Your objective
Repeat the data as given. Images do not go in the copy.

Records shown
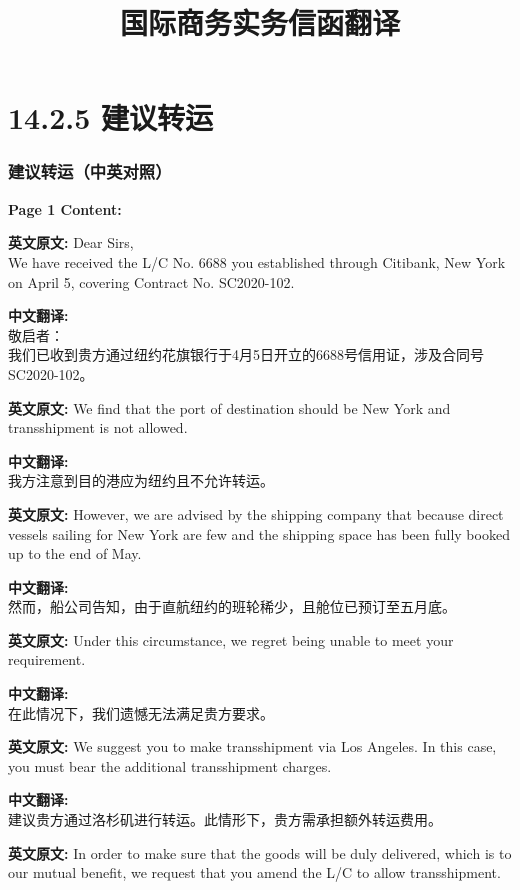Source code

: \documentclass{ctexbeamer}
\begin{document}
\title{国际商务实务信函翻译}
\author{}
\date{}

\begin{frame}
\titlepage
\end{frame}

\section{14.2.5 建议转运}
\begin{frame}[allowframebreaks]
\frametitle{建议转运（中英对照）}
\textbf{Page 1 Content:}

\medskip
\textbf{英文原文:}
Dear Sirs,\\
We have received the L/C No. 6688 you established through Citibank, New York on April 5, covering Contract No. SC2020-102. 

\smallskip
\textbf{中文翻译:}\\
敬启者：\\
我们已收到贵方通过纽约花旗银行于4月5日开立的6688号信用证，涉及合同号SC2020-102。

\medskip
\textbf{英文原文:}
We find that the port of destination should be New York and transshipment is not allowed.

\smallskip
\textbf{中文翻译:}\\
我方注意到目的港应为纽约且不允许转运。

\medskip
\textbf{英文原文:}
However, we are advised by the shipping company that because direct vessels sailing for New York are few and the shipping space has been fully booked up to the end of May.

\smallskip
\textbf{中文翻译:}\\
然而，船公司告知，由于直航纽约的班轮稀少，且舱位已预订至五月底。

\medskip
\textbf{英文原文:}
Under this circumstance, we regret being unable to meet your requirement.

\smallskip
\textbf{中文翻译:}\\
在此情况下，我们遗憾无法满足贵方要求。

\medskip
\textbf{英文原文:}
We suggest you to make transshipment via Los Angeles. In this case, you must bear the additional transshipment charges.

\smallskip
\textbf{中文翻译:}\\
建议贵方通过洛杉矶进行转运。此情形下，贵方需承担额外转运费用。

\framebreak

\textbf{英文原文:}
In order to make sure that the goods will be duly delivered, which is to our mutual benefit, we request that you amend the L/C to allow transshipment.


\end{frame}
\end{document}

Task response
Source code

: \documentclass{ctexbeamer}
\begin{document}
\title{国际商务实务信函翻译}
\author{}
\date{}

\begin{frame}
\titlepage
\end{frame}

\section{14.2.5 建议转运}
\begin{frame}[allowframebreaks]
\frametitle{建议转运（中英对照）}
\textbf{Page 1 Content:}

\medskip
\textbf{英文原文:}
Dear Sirs,\\
We have received the L/C No. 6688 you established through Citibank, New York on April 5, covering Contract No. SC2020-102. 

\smallskip
\textbf{中文翻译:}\\
敬启者：\\
我们已收到贵方通过纽约花旗银行于4月5日开立的6688号信用证，涉及合同号SC2020-102。

\medskip
\textbf{英文原文:}
We find that the port of destination should be New York and transshipment is not allowed.

\smallskip
\textbf{中文翻译:}\\
我方注意到目的港应为纽约且不允许转运。

\medskip
\textbf{英文原文:}
However, we are advised by the shipping company that because direct vessels sailing for New York are few and the shipping space has been fully booked up to the end of May.

\smallskip
\textbf{中文翻译:}\\
然而，船公司告知，由于直航纽约的班轮稀少，且舱位已预订至五月底。

\medskip
\textbf{英文原文:}
Under this circumstance, we regret being unable to meet your requirement.

\smallskip
\textbf{中文翻译:}\\
在此情况下，我们遗憾无法满足贵方要求。

\medskip
\textbf{英文原文:}
We suggest you to make transshipment via Los Angeles. In this case, you must bear the additional transshipment charges.

\smallskip
\textbf{中文翻译:}\\
建议贵方通过洛杉矶进行转运。此情形下，贵方需承担额外转运费用。

\framebreak

\textbf{英文原文:}
In order to make sure that the goods will be duly delivered, which is to our mutual benefit, we request that you amend the L/C to allow transshipment.


\end{frame}
\end{document}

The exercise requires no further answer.